This shows a logical diagram of how they cobble all these cores together: http://www.redbooks.ibm.com/abstracts/tips0972.html?Open
I've seen these both opened up and racked up. They are basically split into max 4 rackmount systems, each I think was 2U IIRC. The 4 systems (max configuration) are connected together by a big fat cable, which is the interconnect between nodes in the Redbook I've linked above. The RAM was split 4 ways among the nodes, and NUMA really matters in these systems, since memory local to your nodes is much faster to access than memory across the interconnect.
This is what I observed about 5-6 years ago. I'm sure things have miniaturized further since then...
4 CPU, 60 cores, 120 threads (cloud cores), 3TB RAM, 90TB SSD, 4 x 40GB Ethernet, 4 RU. $120K.
Same price as the AWS instance for one year of on demand.
One of the links on the top points to a server with 96 DIMM slots, supporting up to 6 TB of memory in total.
You could do exhaustive analysis on that dataset fully in memory.
I only point this out to try and correct a common error I see. You're absolutely right that it is awesome that the entire data set can be analyzed in RAM!

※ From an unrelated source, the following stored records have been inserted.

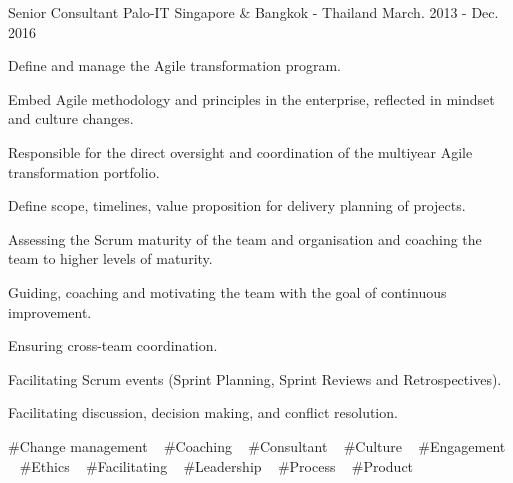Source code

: \begin{cventries}
  \cventry
    {Senior Consultant} %
    {Palo-IT} %
    {Singapore \& Bangkok - Thailand} %
    {March. 2013 - Dec. 2016} %
    {
      \begin{cvitems} %
        \item {Define and manage the Agile transformation program.}
        \item {Embed Agile methodology and principles in the enterprise, reflected in mindset and culture changes.}
        \item {Responsible for the direct oversight and coordination of the multiyear Agile transformation portfolio.}
        \item {Define scope, timelines, value proposition for delivery planning of projects.}
        \item {Assessing the Scrum maturity of the team and organisation and coaching the team to higher levels of maturity.}
        \item {Guiding, coaching and motivating the team with the goal of continuous improvement.}
        \item {Ensuring cross-team coordination.}
        \item {Facilitating Scrum events (Sprint Planning, Sprint Reviews and Retrospectives).}
        \item {Facilitating discussion, decision making, and conflict resolution.}
      \end{cvitems}
    }
    {
      \#Change management ~
      \#Coaching ~
      \#Consultant ~
      \#Culture ~
      \#Engagement ~
      \#Ethics ~
      \#Facilitating ~
      \#Leadership ~
      \#Process ~
      \#Product
    }


\end{cventries}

Looking at the thread from the release, I see no explanation of how he got the data, but I see several people commenting that they finally have a way to get comments beyond the 1000 per account:
Practically speaking, on the other hand, reddit likely never took user content licensing into account to begin with - they never knew they'd get all of digg a couple years in, and 2006 was a different time besides.
The only way reddit would be able to release the data now would either be a specific clause (added from the start) allowing such in the TOS, or a general-purpose "we can do w/e we want with your data"; nobody thought to add the former (as noted), and of course the latter would have been roasted alive the moment it was noticed.
So, me thinks licensing issues.
Modmailing /r/reddit.com is the canonical way to reach the admins (for any reason), if you'd like more info.
What time of day the accounts most frequently comment. (I'd bet there is an interesting grouping of those that post while at work during the day, and those who post from home at night.
or what subreddits people comment in most during the day vs which /r/ they post to at night ;)
Sounds like you'd enjoy reading this guy's stuff:
The storage format of a dataset can make a big difference in memory usage.
It makes for an interesting exercise to load in your data, do your analytics, and then store out the meta data. I wonder if the oil and gas people are looking at this for pre-processing their seismic data dumps.
Why don't you compare aws to building your own cpu?
On your definition of "aws-believer" is that someone who feels that AWS is a superior solution to deploying a web facing application in all cases? Does your definition include economics? (like $/month vs request/month vs latency?)
Can I assume that you consider comparing AWS to building your own CPU as an apples to oranges comparison? I certainly do, because I define a CPU to be a small component part of a distributed system hosting a web facing application.
Building your own datacenters is also an alternative to aws-ec2, but you go to that step by step (I think?) (dedicated > colocation > datacenter). In some cases when you have crazy growth you can skip a/some steps (ex: dropbox going from aws to their own datacenter)
They don't even compare them in whatever $/request/latency/$metric since they don't even mention them. And dedicated has also many options from low-price+no-support-shitty-network to high price/good-network/support etc.
Or load a data set in this monster and then use GPU workers to hit it?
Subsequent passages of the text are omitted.